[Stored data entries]
*****

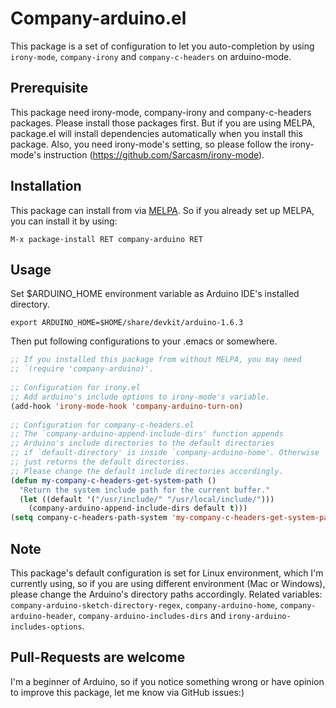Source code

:# Company-arduino.el
This package is a set of configuration to let you auto-completion
by using `irony-mode`, `company-irony` and `company-c-headers` on arduino-mode.

## Prerequisite
This package need irony-mode, company-irony and company-c-headers
packages. Please install those packages first. But if you are using
MELPA, package.el will install dependencies automatically when you install
this package. Also, you need irony-mode's setting, so please follow
the irony-mode's instruction (https://github.com/Sarcasm/irony-mode).

## Installation
This package can install from via [MELPA](http://melpa.org/#/).
So if you already set up MELPA, you can install it by using:

`M-x package-install RET company-arduino RET`

## Usage
Set $ARDUINO_HOME environment variable as Arduino IDE's installed directory.  

    export ARDUINO_HOME=$HOME/share/devkit/arduino-1.6.3

Then put following configurations to your .emacs or somewhere.

```lisp
;; If you installed this package from without MELPA, you may need
;; `(require 'company-arduino)'.
  
;; Configuration for irony.el
;; Add arduino's include options to irony-mode's variable.
(add-hook 'irony-mode-hook 'company-arduino-turn-on)
  
;; Configuration for company-c-headers.el
;; The `company-arduino-append-include-dirs' function appends
;; Arduino's include directories to the default directories
;; if `default-directory' is inside `company-arduino-home'. Otherwise
;; just returns the default directories.
;; Please change the default include directories accordingly.
(defun my-company-c-headers-get-system-path ()
  "Return the system include path for the current buffer."
  (let ((default '("/usr/include/" "/usr/local/include/")))
    (company-arduino-append-include-dirs default t)))
(setq company-c-headers-path-system 'my-company-c-headers-get-system-path)
```

## Note
This package's default configuration is set for Linux environment,
which I'm currently using, so if you are using different
environment (Mac or Windows), please change the Arduino's directory paths accordingly.
Related variables: `company-arduino-sketch-directory-regex`, `company-arduino-home`,
`company-arduino-header`, `company-arduino-includes-dirs` and `irony-arduino-includes-options`.

## Pull-Requests are welcome
I'm a beginner of Arduino, so if you notice something wrong or have
opinion to improve this package, let me know via GitHub issues:)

*****

**REQUIREMENT:**
Give the number of lines in the entries above that include the string "headers". No other output is expected.

**RESPONSE TO THE EXERCISE:**
5